China and the World's Power Pyramid

Today's vote on whether to grant China Permanent Normal Trading Relation Status (PNTR) is about more than just 1 billion consumers, U.S. corporations, human rights and labor laws. It is about the world's power structure being realigned. Since the Cold War ended, the U.S. has sat over the nations of the world trying to manage global affairs to its advantage. It has done so to varying levels of success. To many observers it is obvious that where foreign policy was concerned, the U.S. was much more comfortable vying for global influence when it had a rival- the Soviet Union.

But since the breakup of the Soviet Union, the U.S. has found that it is not as easy to gain influence over the affairs of the various nations of the earth as it once was. Instead of executing an "Us" against "Them" strategy that worked so well in the Cold War era, the U.S., since the fall of the Soviet Union, has had to use a mixture of brute force and diplomacy. It is a mixture that at times has been contradictory, awkward and ineffective. It is a mixture that has relied increasingly upon economic policy to achieve its aim.

Having the world's most powerful currency and most productive economy has allowed America to use dollars where it once used bullets. In today's post Cold War era foreign aid has replaced military aid and economists have taken the place of military advisors. Most of the developing nations of the world increasingly want financial capital from U.S. investors as a means of short-term sustenance and long-term prosperity. They are willing to submit to whatever policies and conditions are demanded by the U.S. in order to get it.

Such arrangements have worked well for the United States but at a heavy financial cost. It has not been easy trying to help the nations of the world put out fires in their own countries as well as forcing them to conform to the U.S. model of democracy and capitalism. The strategy of using economic policy as the primary lever in U.S. foreign policy has been met with mixed results. And more and more it appears that countries are deciding to turn away from the U.S. largesse in order to keep a certain level of sovereignty. And with the emergence of the European Union (EU) countries now have somewhere else to turn if the U.S. demands conditions that are too high. The post-Cold War approach to U.S. foreign policy may be nearing the point of diminishing returns.

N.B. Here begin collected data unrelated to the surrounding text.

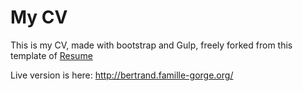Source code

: # My CV

This is my CV, made with bootstrap and Gulp, freely forked from this template of [Resume](https://github.com/BlackrockDigital/startbootstrap-resume)

Live version is here: http://bertrand.famille-gorge.org/
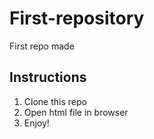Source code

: # First-repository
First repo made

## Instructions
1. Clone this repo
2. Open html file in browser
3. Enjoy!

Enter China. What the entry of China and today's vote is really about is the integration of China into the World's power pyramid. Long a Cold War holdout, China is the most powerful country in the world that has yet to submit to the U.S. management of the world after the Soviet Union fell. China has rejected U.S. money; taken what it likes from capitalism and discarded the rest; and continued to build up its military. It has done so while openly stating its great distrust for the United States and belief that the U.S. and China may one day go to war.

In response to this, the United States has held out the economic lever as a shoehorn, trying to get China to fit neatly into the world power pyramid, of course with the U.S. on top. China has played chess with America throughout the process: making concessions where absolutely necessary and holding back wherever possible.

Now, the United States has decided to play its next-to-last card in this game of power poker. It has decided to merge China into the world economy in the hopes that China's aspirations for economic prosperity will cause her to conform to the U.S.' image and likeness or at least conform to a level that would diminish her threat to U.S. supremacy. The hope is that full integration into the world economy will result in a watering down of China's independent spirit. The hope is that China's long-term desire to one day sit atop the global pyramid itself will be absorbed by the rules of financial capitalism and the mechanisms of world trade. China is betting in the opposite direction - hoping that its acceptance into the global house will one day permit it to manage household affairs, if not alone, at least as equal partners with America.

So as Congress votes today, it would be good for all to consider the vote not in micro-terms of whether or not human rights abuses will stop in China (they will not) or whether America's trade deficit with China will decrease (it probably won't by much) or whether jobs and factories will leave the U.S. because of the passage of this legislation (they will) or whether U.S. financial companies will profit from China's liberalization in banking and insurance (they will reap a huge windfall). The real happenings are on the macro-level.

If the U.S.' last stab at economic determinism fails, its days at the top of the power pyramid are numbered and the world may soon return to the "balance-of-power' days where two nations, like a husband and wife (that do not get along) run the household. If China has anything to do with it, its integration into the world economy, that will be determined by today's vote, will result in the end of the world being run by a single parent from the West.